Numéro de dossier : 8662-W4-201409889

Wightman Telecom Ltd. - Demande de révision et de modification de la décision de télécom 2014-349 concernant le service de téléphonie sans fil résidentiel de Rogers

Le Conseil conclut que Wightman Telecom Ltd. (Wightman) n’a pas réussi à démontrer qu’il existe un doute réel quant au bien-fondé des conclusions du Conseil concernant la classification du service de téléphonie sans fil résidentiel de Rogers en tant que service sans fil mobile. Le Conseil rejette donc la demande de Wightman de faire réviser et modifier cette décision.

Contexte

  1. Rogers Communications Inc. (RCI) offre le service de téléphonie sans fil résidentiel de Rogers (STSFRR), qui est un service de téléphonie sans fil à prix modique de résidence ou de petites entreprises (sans données ou messagerie texte). Le service est exploité au moyen du réseau sans fil mobile de RCI, offres des appels illimités au Canada, et est offert dans l’ensemble du pays là où les services de ligne filaire de RCI ne sont pas disponibles.
  2. Les clients qui désirent utiliser le STSFRR doivent d’abord acheter un dispositif composé d’un adaptateur à alimentation électrique avec une carte SIM (module d’identité d’abonné) active. Les téléphones sans fil ou filaires des clients peuvent ensuite être branchés dans ce dispositif pour utiliser le STSFRR. Le service fonctionne aussi lorsque le client est en transit sur le réseau sans fil mobile de RCI au moyen du dispositif et d’un bloc d’alimentation externe.
  3. Wightman Telecom Ltd. (Wightman) a déposé une demande en vertu de la partie 1, datée du 9 octobre 2013, dans laquelle la compagnie a demandé au Conseil de conclure que le STSFRR est un service local et que RCI doit offrir ce service aux fins de réglementation à titre d’entreprise de services locaux concurrente (ESLC) et non en tant que fournisseur de services sans fil (FSSF). Dans la décision de télécom 2014-349, le Conseil a déterminé que le STSFRR est un service sans fil et que RCI exerce ses activités dans le cadre réglementaire par lequel les services sans fil peuvent être fournis par les FSSF dans les territoires de desserte des petites entreprises de services locaux titulaires (ESLT).

Demande

  1. Le Conseil a reçu une demande de Wightman, datée du 29 septembre 2014, dans laquelle la compagnie a demandé au Conseil de réviser et de modifier la décision de télécom 2014-349.
  2. Le Conseil a reçu une intervention de RCI concernant la demande de Wightman le 29 octobre 2014 ainsi qu’une réplique de Wightman le 10 novembre 2014. On peut consulter sur le site Web du Conseil le dossier public de l’instance, lequel a été fermé le 10 novembre 2014. On peut y accéder à l’adresse www.crtc.gc.ca ou au moyen du numéro de dossier indiqué ci-dessus.
  3. Wightman a fait valoir que les InstructionsNote de bas de page 1 et les objectifs de la politique établis dans la Loi sur les télécommunications (Loi) exigent que le Conseil classifie le STSFRR en tant que service local, et que le Conseil devrait donc exiger que RCI offre ce service à titre d’ESLC.
  4. Wightman a précisé que le Conseil a commis une erreur de droit en contrevenant :
  5. Wightman a argué que lorsque le Conseil évalue un nouveau service, il devrait d’abord classifier correctement le service aux fins de réglementation, et ensuite déterminer le cadre réglementaire approprié en vertu duquel le Conseil réglementerait le service.

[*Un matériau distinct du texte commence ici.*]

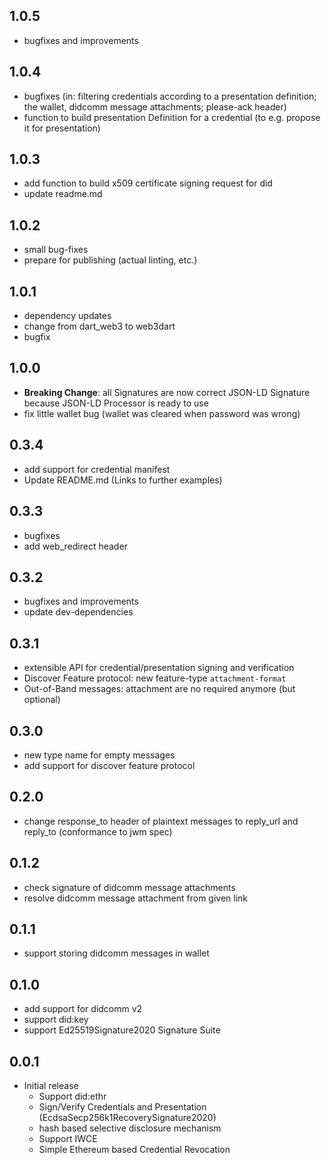 ## 1.0.5
- bugfixes and improvements

## 1.0.4
- bugfixes (in: filtering credentials according to a presentation definition; the wallet, didcomm message attachments; please-ack header)
- function to build presentation Definition for a credential (to e.g. propose it for presentation)

## 1.0.3
- add function to build x509 certificate signing request for did
- update readme.md

## 1.0.2
- small bug-fixes
- prepare for publishing (actual linting, etc.)

## 1.0.1
- dependency updates
- change from dart_web3 to web3dart
- bugfix

## 1.0.0
- **Breaking Change**: all Signatures are now correct JSON-LD Signature because JSON-LD Processor is ready to use
- fix little wallet bug (wallet was cleared when password was wrong)

## 0.3.4
- add support for credential manifest
- Update README.md (Links to further examples)

## 0.3.3
- bugfixes
- add web_redirect header

## 0.3.2
- bugfixes and improvements
- update dev-dependencies

## 0.3.1
- extensible API for credential/presentation signing and verification
- Discover Feature protocol: new feature-type `attachment-format`
- Out-of-Band messages: attachment are no required anymore (but optional)

## 0.3.0
- new type name for empty messages
- add support for discover feature protocol

## 0.2.0
- change response_to header of plaintext messages to reply_url and reply_to (conformance to jwm spec)

## 0.1.2
- check signature of didcomm message attachments
- resolve didcomm message attachment from given link

## 0.1.1
- support storing didcomm messages in wallet

## 0.1.0
- add support for didcomm v2
- support did:key
- support Ed25519Signature2020 Signature Suite

## 0.0.1
- Initial release
    - Support did:ethr
    - Sign/Verify Credentials and Presentation (EcdsaSecp256k1RecoverySignature2020)
    - hash based selective disclosure mechanism
    - Support IWCE
    - Simple Ethereum based Credential Revocation

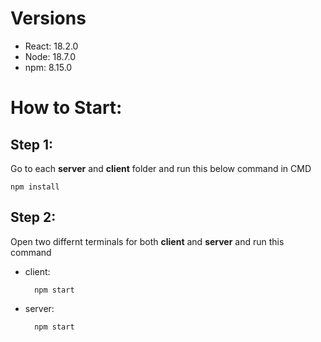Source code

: 
# Versions
* React: 18.2.0
* Node: 18.7.0
* npm: 8.15.0

# How to Start:

## Step 1:
Go to each **server** and **client** folder and run this below command in CMD

    npm install

## Step 2: 
Open two differnt terminals for both **client** and **server** and run this command

* client: 

        npm start
* server: 

        npm start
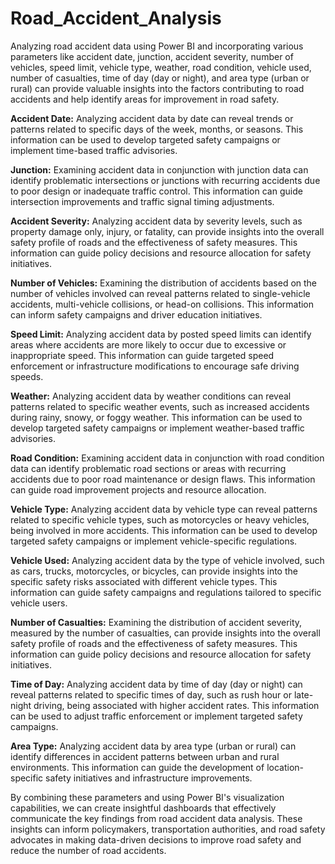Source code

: # Road_Accident_Analysis

Analyzing road accident data using Power BI and incorporating various parameters like accident date, junction, accident severity, number of vehicles, speed limit, vehicle type, weather, road condition, vehicle used, number of casualties, time of day (day or night), and area type (urban or rural) can provide valuable insights into the factors contributing to road accidents and help identify areas for improvement in road safety.

<b>Accident Date:</b> Analyzing accident data by date can reveal trends or patterns related to specific days of the week, months, or seasons. This information can be used to develop targeted safety campaigns or implement time-based traffic advisories.

<b>Junction:</b> Examining accident data in conjunction with junction data can identify problematic intersections or junctions with recurring accidents due to poor design or inadequate traffic control. This information can guide intersection improvements and traffic signal timing adjustments.

<b>Accident Severity:</b> Analyzing accident data by severity levels, such as property damage only, injury, or fatality, can provide insights into the overall safety profile of roads and the effectiveness of safety measures. This information can guide policy decisions and resource allocation for safety initiatives.

<b>Number of Vehicles:</b> Examining the distribution of accidents based on the number of vehicles involved can reveal patterns related to single-vehicle accidents, multi-vehicle collisions, or head-on collisions. This information can inform safety campaigns and driver education initiatives.

<b>Speed Limit:</b> Analyzing accident data by posted speed limits can identify areas where accidents are more likely to occur due to excessive or inappropriate speed. This information can guide targeted speed enforcement or infrastructure modifications to encourage safe driving speeds.

<b>Weather:</b> Analyzing accident data by weather conditions can reveal patterns related to specific weather events, such as increased accidents during rainy, snowy, or foggy weather. This information can be used to develop targeted safety campaigns or implement weather-based traffic advisories.

<b>Road Condition:</b> Examining accident data in conjunction with road condition data can identify problematic road sections or areas with recurring accidents due to poor road maintenance or design flaws. This information can guide road improvement projects and resource allocation.

<b>Vehicle Type:</b> Analyzing accident data by vehicle type can reveal patterns related to specific vehicle types, such as motorcycles or heavy vehicles, being involved in more accidents. This information can be used to develop targeted safety campaigns or implement vehicle-specific regulations.

<b>Vehicle Used:</b> Analyzing accident data by the type of vehicle involved, such as cars, trucks, motorcycles, or bicycles, can provide insights into the specific safety risks associated with different vehicle types. This information can guide safety campaigns and regulations tailored to specific vehicle users.

<b>Number of Casualties:</b> Examining the distribution of accident severity, measured by the number of casualties, can provide insights into the overall safety profile of roads and the effectiveness of safety measures. This information can guide policy decisions and resource allocation for safety initiatives.

<b>Time of Day:</b> Analyzing accident data by time of day (day or night) can reveal patterns related to specific times of day, such as rush hour or late-night driving, being associated with higher accident rates. This information can be used to adjust traffic enforcement or implement targeted safety campaigns.

<b>Area Type:</b> Analyzing accident data by area type (urban or rural) can identify differences in accident patterns between urban and rural environments. This information can guide the development of location-specific safety initiatives and infrastructure improvements.

By combining these parameters and using Power BI's visualization capabilities, we can create insightful dashboards that effectively communicate the key findings from road accident data analysis. These insights can inform policymakers, transportation authorities, and road safety advocates in making data-driven decisions to improve road safety and reduce the number of road accidents.
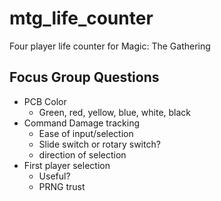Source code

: # mtg_life_counter
Four player life counter for Magic: The Gathering



## Focus Group Questions

- PCB Color
  - Green, red, yellow, blue, white, black
- Command Damage tracking
  - Ease of input/selection
  - Slide switch or rotary switch?
  - direction of selection
- First player selection
  - Useful?
  - PRNG trust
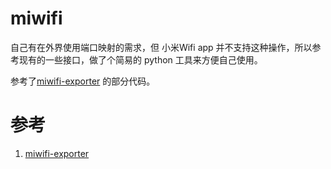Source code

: # miwifi

自己有在外界使用端口映射的需求，但 小米Wifi app 并不支持这种操作，所以参考现有的一些接口，做了个简易的 python 工具来方便自己使用。

参考了[miwifi-exporter](https://github.com/bboysoulcn/miwifi-exporter) 的部分代码。

# 参考

1. [miwifi-exporter](https://github.com/bboysoulcn/miwifi-exporter)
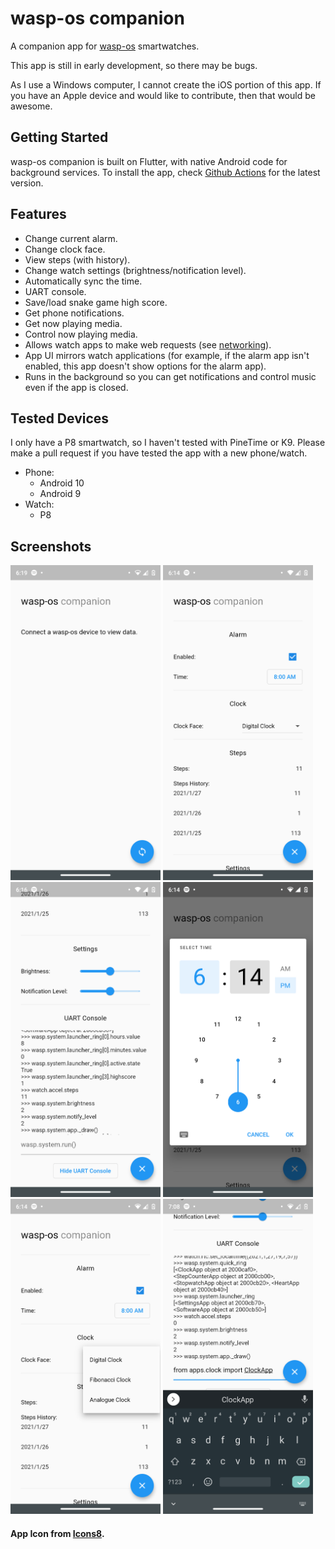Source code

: 
# wasp-os companion

A companion app for [wasp-os](https://github.com/daniel-thompson/wasp-os/) smartwatches.

This app is still in early development, so there may be bugs.

As I use a Windows computer, I cannot create the iOS portion of this app. If you have an Apple device and would like to contribute, then that would be awesome.

## Getting Started

wasp-os companion is built on Flutter, with native Android code for background services.
To install the app, check [Github Actions](https://github.com/tb100/wasp-os-companion/actions) for the latest version.

## Features
 - Change current alarm.
 - Change clock face.
 - View steps (with history).
 - Change watch settings (brightness/notification level).
 - Automatically sync the time.
 - UART console.
 - Save/load snake game high score.
 - Get phone notifications.
 - Get now playing media.
 - Control now playing media.
 - Allows watch apps to make web requests (see [networking](.docs/NETWORK.md)).
 - App UI mirrors watch applications (for example, if the alarm app isn't enabled, this app doesn't show options for the alarm app).
 - Runs in the background so you can get notifications and control music even if the app is closed.
 
## Tested Devices
I only have a P8 smartwatch, so I haven't tested with PineTime or K9. Please make a pull request if you have tested the app with a new phone/watch.
 - Phone:
     - Android 10
     - Android 9
 - Watch:
     - P8

## Screenshots
           
<img src=".screenshots/Home.png" width="240" height="504"> <img src=".screenshots/Alarm_and_Clock_and_Steps.png" width="240" height="504"> <img src=".screenshots/UART_Console_and_Settings.png" width="240" height="504"> <img src=".screenshots/Alarm_Time_Picker.png" width="240" height="504"> <img src=".screenshots/Clock_Picker.png" width="240" height="504"> <img src=".screenshots/UART_Demo.png" width="240" height="504">



#### App Icon from [Icons8](https://icons8.com/).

Wightman a signalé que le Conseil a incorrectement classifié le STSFRR en tant que service sans fil mobile, et que le STSFRR est un service sans fil fixe ou, tout au plus, un service transportable qui devrait être réglementé à titre de service local.
  6. Wightman a fait valoir que la décision de télécom 2005-28 concernant les services de communication vocale sur protocole Internet (VoIP) dépendants de l’accèsNote de bas de page 7 et la décision de télécom 2014-349 concernant le STSFRR sont contradictoires et que, par conséquent, l’une de ces décisions doit être incorrecte. Wightman a ajouté que le Conseil a appliqué le cadre réglementaire des services locaux filaires aux services VoIP dépendants de l’accès en tenant compte de la fonction et de la substituabilité du service, et qu’il a appliqué le cadre réglementaire relatif aux FSSF au STSFRR en fonction de la technologie utilisée pour offrir le service.
  7. Wightman a également indiqué que dans la décision de télécom 2014-349, le Conseil a imposé des régimes réglementaires différents aux fournisseurs concurrents de services de télécommunication, ce qui crée des régimes réglementaires asymétriques. Wightman a ajouté que, ce faisant, le Conseil a fait preuve de discrimination envers certaines entreprises concurrentes et a accordé une préférence à d’autres entreprises puisque les exigences réglementaires imposées aux ESLC et aux ESLT qui fournissent des services téléphoniques locaux de résidence sont plus contraignantes que celles imposées aux FSSF.

Intervention de RCI

  1. RCI a indiqué que Wightman n’a pas fourni de nouveaux renseignements dans sa demande de révision et de modification, mais a simplement reformulé ses arguments initiaux, et n’a pas soulevé de doute réel quant au bien-fondé de la décision initiale.
  2. RCI a argué que le Conseil a reconnu de manière cohérente, par exemple, dans la décision de télécom 97-8 et dans la politique réglementaire de télécom 2012-24, qu’un FSSF peut choisir de devenir une ESLC s’il désire profiter des avantages connexes, mais qu’il n’est pas tenu de le faire.
  3. RCI a indiqué que les FSSF qui ne sont pas des ELSC doivent s’acquitter de toutes les obligations imposées aux ESLC sans filNote de bas de page 8, mais ne profitent pas des avantages économiques connexes, tels que l’interconnexion à frais partagés et la compensation de facturation-conservation.
  4. En ce qui concerne l’argument de Wightman selon lequel la décision de télécom 2014-349 ne respecte pas les objectifs de la politique établis aux alinéas 7c) et 7f) de la Loi, RCI a fait valoir que le but de Wightman était de l’empêcher de fournir le STSFRR à titre de FSSF, ce qui est contraire au but de ces objectifs.
  5. RCI a précisé que le STSFRR est un service entièrement mobile qui fonctionne partout où le réseau sans fil de RCI dispose d’une couverture.

Résultats de l’analyse du Conseil

  1. Dans le bulletin d’information de télécom 2011-214, le Conseil a établi les critères qu’il utilise pour évaluer les demandes de révision et de modification déposées en vertu de l’article 62 de la Loi. Plus précisément, le Conseil a énoncé que les demandeurs doivent démontrer qu’il existe un doute réel quant au bien-fondé de la décision initiale, résultant, par exemple :
    • d’une erreur de droit ou de fait;
    • d’un changement fondamental dans les circonstances ou les faits depuis la décision;
    • du défaut de considérer un principe de base qui avait été soulevé dans l’instance initiale;
    • d’un nouveau principe découlant de la décision.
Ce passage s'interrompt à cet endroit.